Saturday, January 17, 2015

De la sublime contradictio

A Marina Ortiz


Era una amiga mía con una voz espectacular y que acostumbraba a ganarse la vida como instructora de arte, y tenía un principio inamovible; era contraria a que los niños interpretaran canciones de adultos, costumbre bastante común sobre todo respecto a las niñas. El principio parecía moral, en el sentido de que los niños estarían expresándose sobre algo que no les sería propio; de modo que el acto sería no sólo anti natural sino además de ello falso, ya que ellos mismos no podían ser sujetos de lo que representaban. No obstante, esa misma contradicción revelaría la falacia, puesto que siendo una cuestión formal (arte) se trataría justo de representación; es decir, ningún cantante es el sujeto de lo que representa, al menos no siempre que lo representa, puesto que la representación no es lo representado. Entre signo y significado media la distancia de la convención y sus entramados históricos y antropológicos, y por ello mismo no son sinónimos; aunque también es cierto que para que se cumpla la fe poética es preciso alguna adecuación que relacione directamente al signo con el significado, y que es lo que no se daría en ese caso de los niños cantando canciones adultas.

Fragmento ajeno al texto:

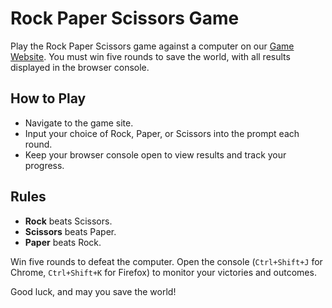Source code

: # Rock Paper Scissors Game

Play the Rock Paper Scissors game against a computer on our [Game Website](https://willcoderhz.github.io/JSassignment/). You must win five rounds to save the world, with all results displayed in the browser console.

## How to Play

- Navigate to the game site.
- Input your choice of Rock, Paper, or Scissors into the prompt each round.
- Keep your browser console open to view results and track your progress.

## Rules

- **Rock** beats Scissors.
- **Scissors** beats Paper.
- **Paper** beats Rock.

Win five rounds to defeat the computer. Open the console (`Ctrl+Shift+J` for Chrome, `Ctrl+Shift+K` for Firefox) to monitor your victories and outcomes.

Good luck, and may you save the world!

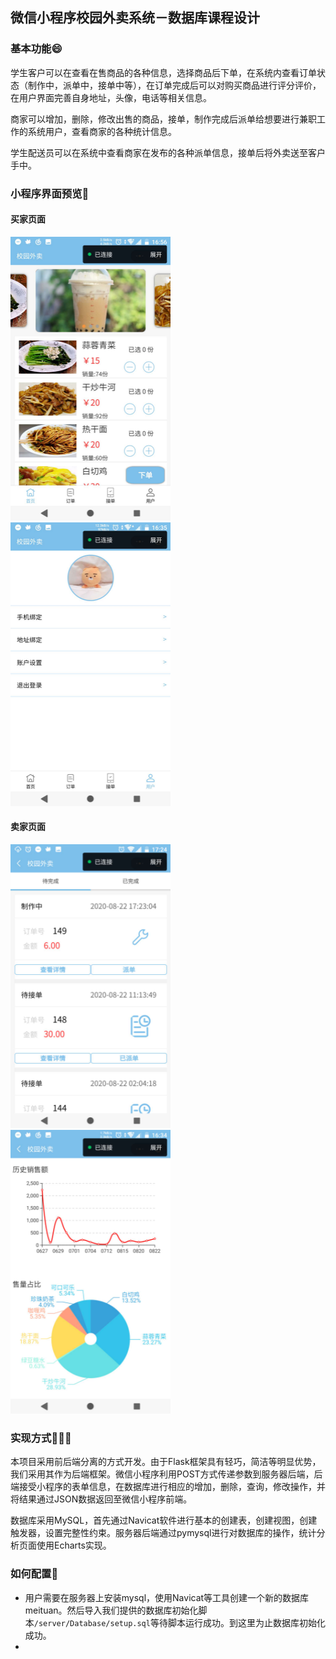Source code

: ## 微信小程序校园外卖系统－数据库课程设计

### 基本功能😄

学生客户可以在查看在售商品的各种信息，选择商品后下单，在系统内查看订单状态（制作中，派单中，接单中等），在订单完成后可以对购买商品进行评分评价，在用户界面完善自身地址，头像，电话等相关信息。

商家可以增加，删除，修改出售的商品，接单，制作完成后派单给想要进行兼职工作的系统用户，查看商家的各种统计信息。

学生配送员可以在系统中查看商家在发布的各种派单信息，接单后将外卖送至客户手中。

### 小程序界面预览👀

#### 买家页面

![img](README/wpse5kaQF.png)![img](README/wps1KO96p.png)

#### 卖家页面

![img](README/wpsg0DdOO.png)![img](README/wpsDBeYYv.png)

### 实现方式👨🏼‍💻

本项目采用前后端分离的方式开发。由于Flask框架具有轻巧，简洁等明显优势，我们采用其作为后端框架。微信小程序利用POST方式传递参数到服务器后端，后端接受小程序的表单信息，在数据库进行相应的增加，删除，查询，修改操作，并将结果通过JSON数据返回至微信小程序前端。

数据库采用MySQL，首先通过Navicat软件进行基本的创建表，创建视图，创建触发器，设置完整性约束。服务器后端通过pymysql进行对数据库的操作，统计分析页面使用Echarts实现。

### 如何配置🔧

- 用户需要在服务器上安装mysql，使用Navicat等工具创建一个新的数据库meituan。然后导入我们提供的数据库初始化脚本`/server/Database/setup.sql`等待脚本运行成功。到这里为止数据库初始化成功。
-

No obstante, más allá de eso cabría preguntarse qué es el arte infantil sino una convención para la introducción al mundo adulto; y más aún, si todo lo que se conoce como arte infantil es de suyo infantil y no imitación adulta de la infancia, como infantilismo, y por ende también anti natural. En cualquier caso, el arte infantil es un producto moderno, y se elabora manipulando productos originariamente dirigidos a los adultos; de hecho, se trata de rebajar la substancia con bastante agua, como en los cuentos de espanto de los hermanos Grimm o de Andersen, que nada tienen que ver con el amaneramiento de Saint Exupery. De donde que probablemente se trate tan sólo de otra contradicción, también más grave; aquella por la que las convenciones vigentes pierden esa vigencia, incluso para la percepción del arte y sus posibles funciones reflexivas.

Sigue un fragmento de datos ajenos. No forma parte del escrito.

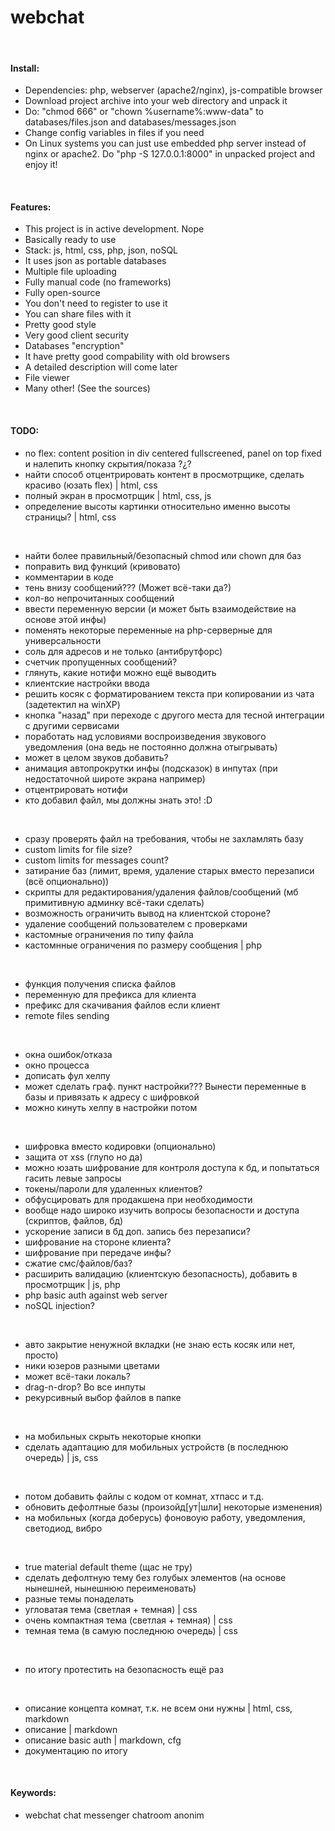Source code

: # webchat

<br/>

#### Install:

- Dependencies: php, webserver (apache2/nginx), js-compatible browser
- Download project archive into your web directory and unpack it
- Do: "chmod 666" or "chown %username%:www-data" to databases/files.json and databases/messages.json
- Change config variables in files if you need
- On Linux systems you can just use embedded php server instead of nginx or apache2. Do "php -S 127.0.0.1:8000" in unpacked project and enjoy it!

<br/>

#### Features:

- This project is in active development. Nope
- Basically ready to use
- Stack: js, html, css, php, json, noSQL
- It uses json as portable databases
- Multiple file uploading
- Fully manual code (no frameworks)
- Fully open-source
- You don't need to register to use it
- You can share files with it
- Pretty good style
- Very good client security
- Databases "encryption"
- It have pretty good compability with old browsers
- A detailed description will come later
- File viewer
- Many other! (See the sources)

<br/>

#### TODO:

- no flex: content position in div centered fullscreened, panel on top fixed и налепить кнопку скрытия/показа ?¿?
- найти способ отцентрировать контент в просмотрщике, сделать красиво (юзать flex) | html, css
- полный экран в просмотрщик | html, css, js
- определение высоты картинки относительно именно высоты страницы? | html, css

<br/>

- найти более правильный/безопасный chmod или chown для баз
- поправить вид функций (кривовато)
- комментарии в коде
- тень внизу сообщений??? (Может всё-таки да?)
- кол-во непрочитанных сообщений
- ввести переменную версии (и может быть взаимодействие на основе этой инфы)
- поменять некоторые переменные на php-серверные для универсальности
- соль для адресов и не только (антибрутфорс)
- счетчик пропущенных сообщений?
- глянуть, какие нотифи можно ещё выводить
- клиентские настройки ввода
- решить косяк с форматированием текста при копировании из чата (задетектил на winXP)
- кнопка "назад" при переходе с другого места для тесной интеграции с другими сервисами
- поработать над условиями воспроизведения звукового уведомления (она ведь не постоянно должна отыгрывать)
- может в целом звуков добавить?
- анимация автопрокрутки инфы (подсказок) в инпутах (при недостаточной широте экрана например)
- отцентрировать нотифи
- кто добавил файл, мы должны знать это! :D

<br/>

- сразу проверять файл на требования, чтобы не захламлять базу
- custom limits for file size?
- custom limits for messages count?
- затирание баз (лимит, время, удаление старых вместо перезаписи (всё опционально))
- скрипты для редактирования/удаления файлов/сообщений (мб примитивную админку всё-таки сделать)
- возможность ограничить вывод на клиентской стороне?
- удаление сообщений пользователем с проверками
- кастомные ограничения по типу файла
- кастомнные ограничения по размеру сообщения | php

<br/>

- функция получения списка файлов
- переменную для префикса для клиента
- префикс для скачивания файлов если клиент
- remote files sending

<br/>

- окна ошибок/отказа
- окно процесса 
- дописать фул хелпу
- может сделать граф. пункт настройки??? Вынести переменные в базы и привязать к адресу с шифровкой
- можно кинуть хелпу в настройки потом

<br/>

- шифровка вместо кодировки (опционально)
- защита от xss (глупо но да)
- можно юзать шифрование для контроля доступа к бд, и попытаться гасить левые запросы
- токены/пароли для удаленных клиентов?
- обфусцировать для продакшена при необходимости
- вообще надо широко изучить вопросы безопасности и доступа (скриптов, файлов, бд)
- ускорение записи в бд доп. запись без перезаписи?
- шифрование на стороне клиента?
- шифрование при передаче инфы?
- сжатие смс/файлов/баз?
- расширить валидацию (клиентскую безопасность), добавить в просмотрщик | js, php
- php basic auth against web server
- noSQL injection?

<br/>

- авто закрытие ненужной вкладки (не знаю есть косяк или нет, просто)
- ники юзеров разными цветами
- может всё-таки локаль?
- drag-n-drop? Во все инпуты
- рекурсивный выбор файлов в папке

<br/>

- на мобильных скрыть некоторые кнопки
- сделать адаптацию для мобильных устройств (в последнюю очередь) | js, css

<br/>

- потом добавить файлы с кодом от комнат, хтпасс и т.д.
- обновить дефолтные базы (произойд[ут|шли] некоторые изменения)
- на мобильных (когда доберусь) фоновоую работу, уведомления, светодиод, вибро

<br/>

- true material default theme (щас не тру)
- сделать дефолтную тему без голубых элементов (на основе нынешней, нынешнюю переименовать)
- разные темы понаделать
- угловатая тема (светлая + темная) | css
- очень компактная тема (светлая + темная) | css
- темная тема (в самую последнюю очередь) | css

<br/>

- по итогу протестить на безопасность ещё раз

<br/>

- описание концепта комнат, т.к. не всем они нужны | html, css, markdown
- описание | markdown
- описание basic auth | markdown, cfg
- документацию по итогу

<br/>

#### Keywords:

- webchat chat messenger chatroom anonim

Bien visto, se trata de un talento dramático, explotado por un sujeto que no tiene que comprender al objeto para representarlo; porque sería el objeto lo que ha mudado no sólo de naturaleza sino también de consistencia. Eso quiere decir que antes se cantaba a conceptos abstractos, representados en dramas narrativos; eso es lo que comprometía al sujeto en una representación adecuada, cuyos lineamientos no podían romperse sin romper la débil poética que como teología sostenía a esa fe. Hoy se canta el talento mismo de cantar, y la representación es la de la sublimidad del acto, que en sí mismo es banal; que lo es dada su poca excepcionalidad, como una virtud, accesible a quien tenga la voluntad necesaria para ello; no ya ni siquiera los medios, que están siempre a la mano, gracias a la revolución tecnológica, que es la que ha dado al traste con las convenciones.

No sólo una niña puede cantar canciones de desesperado amor de adultos, aunque en su niñez no comprenda de qué se trata; también un hombre puede cantar a su virginidad de muchacha ingenua, perdida en los brazos fuertes de un chico o de otra chica. Se puede cantar todo, porque lo que importa es que se pueda cantar y no lo que se canta, que es en lo que reside la singularidad de los tiempos; en esa suficiencia del talento, que ya deja de ser especial para ser hasta más que atributo derecho ciudadano; aunque con ello pierda esa capacidad reflexiva que es lo propio de la representación, pero sólo cuando no es como representación misma que importa sino que esconda su pliegue en la oscuridad con que resalta la luz.

Para Marina, en todo caso, esta pieza de la más sublime contradicción.